** Opening Records for the task block **
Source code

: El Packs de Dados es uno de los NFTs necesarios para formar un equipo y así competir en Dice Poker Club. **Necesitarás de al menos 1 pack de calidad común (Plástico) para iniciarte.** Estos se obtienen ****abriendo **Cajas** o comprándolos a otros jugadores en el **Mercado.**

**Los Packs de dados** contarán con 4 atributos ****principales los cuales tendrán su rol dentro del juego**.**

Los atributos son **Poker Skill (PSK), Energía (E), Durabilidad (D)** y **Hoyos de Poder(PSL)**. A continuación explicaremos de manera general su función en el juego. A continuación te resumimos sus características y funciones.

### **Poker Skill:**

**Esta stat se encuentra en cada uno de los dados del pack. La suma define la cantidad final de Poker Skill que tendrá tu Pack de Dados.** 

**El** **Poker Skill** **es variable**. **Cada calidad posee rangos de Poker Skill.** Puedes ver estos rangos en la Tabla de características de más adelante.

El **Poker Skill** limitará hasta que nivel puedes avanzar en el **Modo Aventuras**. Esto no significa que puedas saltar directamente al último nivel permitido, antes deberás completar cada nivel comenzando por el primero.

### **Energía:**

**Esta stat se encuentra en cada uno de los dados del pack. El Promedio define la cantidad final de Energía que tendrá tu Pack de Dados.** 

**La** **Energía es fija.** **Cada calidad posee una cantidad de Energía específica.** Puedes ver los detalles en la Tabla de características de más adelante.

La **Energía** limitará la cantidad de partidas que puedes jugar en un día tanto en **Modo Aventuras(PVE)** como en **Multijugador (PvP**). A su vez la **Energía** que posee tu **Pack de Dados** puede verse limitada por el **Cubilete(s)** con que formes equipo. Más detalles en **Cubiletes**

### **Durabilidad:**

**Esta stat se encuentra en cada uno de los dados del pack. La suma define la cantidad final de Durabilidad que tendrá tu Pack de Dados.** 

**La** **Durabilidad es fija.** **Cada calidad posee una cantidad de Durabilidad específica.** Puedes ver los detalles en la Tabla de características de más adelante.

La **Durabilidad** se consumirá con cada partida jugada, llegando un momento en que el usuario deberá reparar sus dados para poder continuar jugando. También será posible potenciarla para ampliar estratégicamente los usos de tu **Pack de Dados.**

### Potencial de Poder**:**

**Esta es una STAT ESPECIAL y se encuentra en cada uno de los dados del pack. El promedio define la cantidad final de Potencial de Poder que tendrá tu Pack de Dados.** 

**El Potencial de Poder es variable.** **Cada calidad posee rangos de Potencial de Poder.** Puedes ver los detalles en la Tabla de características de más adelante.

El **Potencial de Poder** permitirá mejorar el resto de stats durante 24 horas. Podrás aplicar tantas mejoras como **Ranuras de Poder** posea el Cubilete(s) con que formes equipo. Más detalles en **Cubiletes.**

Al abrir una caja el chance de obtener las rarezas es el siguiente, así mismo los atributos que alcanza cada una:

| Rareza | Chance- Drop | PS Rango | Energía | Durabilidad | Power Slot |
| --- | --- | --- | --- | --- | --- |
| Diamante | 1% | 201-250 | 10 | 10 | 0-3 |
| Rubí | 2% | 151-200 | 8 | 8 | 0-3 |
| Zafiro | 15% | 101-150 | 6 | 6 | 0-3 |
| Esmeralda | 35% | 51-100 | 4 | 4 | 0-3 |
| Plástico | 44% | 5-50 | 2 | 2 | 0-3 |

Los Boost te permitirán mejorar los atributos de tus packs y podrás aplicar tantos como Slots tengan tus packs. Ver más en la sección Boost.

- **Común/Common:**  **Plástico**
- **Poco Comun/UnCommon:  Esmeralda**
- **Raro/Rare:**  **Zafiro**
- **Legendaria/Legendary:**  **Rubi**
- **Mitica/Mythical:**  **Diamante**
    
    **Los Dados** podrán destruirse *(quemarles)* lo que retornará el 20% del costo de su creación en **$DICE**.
** Closing Records for the task block **
Give back all the data exactly as it was written.

Source code

: El Packs de Dados es uno de los NFTs necesarios para formar un equipo y así competir en Dice Poker Club. **Necesitarás de al menos 1 pack de calidad común (Plástico) para iniciarte.** Estos se obtienen ****abriendo **Cajas** o comprándolos a otros jugadores en el **Mercado.**

**Los Packs de dados** contarán con 4 atributos ****principales los cuales tendrán su rol dentro del juego**.**

Los atributos son **Poker Skill (PSK), Energía (E), Durabilidad (D)** y **Hoyos de Poder(PSL)**. A continuación explicaremos de manera general su función en el juego. A continuación te resumimos sus características y funciones.

### **Poker Skill:**

**Esta stat se encuentra en cada uno de los dados del pack. La suma define la cantidad final de Poker Skill que tendrá tu Pack de Dados.** 

**El** **Poker Skill** **es variable**. **Cada calidad posee rangos de Poker Skill.** Puedes ver estos rangos en la Tabla de características de más adelante.

El **Poker Skill** limitará hasta que nivel puedes avanzar en el **Modo Aventuras**. Esto no significa que puedas saltar directamente al último nivel permitido, antes deberás completar cada nivel comenzando por el primero.

### **Energía:**

**Esta stat se encuentra en cada uno de los dados del pack. El Promedio define la cantidad final de Energía que tendrá tu Pack de Dados.** 

**La** **Energía es fija.** **Cada calidad posee una cantidad de Energía específica.** Puedes ver los detalles en la Tabla de características de más adelante.

La **Energía** limitará la cantidad de partidas que puedes jugar en un día tanto en **Modo Aventuras(PVE)** como en **Multijugador (PvP**). A su vez la **Energía** que posee tu **Pack de Dados** puede verse limitada por el **Cubilete(s)** con que formes equipo. Más detalles en **Cubiletes**

### **Durabilidad:**

**Esta stat se encuentra en cada uno de los dados del pack. La suma define la cantidad final de Durabilidad que tendrá tu Pack de Dados.** 

**La** **Durabilidad es fija.** **Cada calidad posee una cantidad de Durabilidad específica.** Puedes ver los detalles en la Tabla de características de más adelante.

La **Durabilidad** se consumirá con cada partida jugada, llegando un momento en que el usuario deberá reparar sus dados para poder continuar jugando. También será posible potenciarla para ampliar estratégicamente los usos de tu **Pack de Dados.**

### Potencial de Poder**:**

**Esta es una STAT ESPECIAL y se encuentra en cada uno de los dados del pack. El promedio define la cantidad final de Potencial de Poder que tendrá tu Pack de Dados.** 

**El Potencial de Poder es variable.** **Cada calidad posee rangos de Potencial de Poder.** Puedes ver los detalles en la Tabla de características de más adelante.

El **Potencial de Poder** permitirá mejorar el resto de stats durante 24 horas. Podrás aplicar tantas mejoras como **Ranuras de Poder** posea el Cubilete(s) con que formes equipo. Más detalles en **Cubiletes.**

Al abrir una caja el chance de obtener las rarezas es el siguiente, así mismo los atributos que alcanza cada una:

| Rareza | Chance- Drop | PS Rango | Energía | Durabilidad | Power Slot |
| --- | --- | --- | --- | --- | --- |
| Diamante | 1% | 201-250 | 10 | 10 | 0-3 |
| Rubí | 2% | 151-200 | 8 | 8 | 0-3 |
| Zafiro | 15% | 101-150 | 6 | 6 | 0-3 |
| Esmeralda | 35% | 51-100 | 4 | 4 | 0-3 |
| Plástico | 44% | 5-50 | 2 | 2 | 0-3 |

Los Boost te permitirán mejorar los atributos de tus packs y podrás aplicar tantos como Slots tengan tus packs. Ver más en la sección Boost.

- **Común/Common:**  **Plástico**
- **Poco Comun/UnCommon:  Esmeralda**
- **Raro/Rare:**  **Zafiro**
- **Legendaria/Legendary:**  **Rubi**
- **Mitica/Mythical:**  **Diamante**
    
    **Los Dados** podrán destruirse *(quemarles)* lo que retornará el 20% del costo de su creación en **$DICE**.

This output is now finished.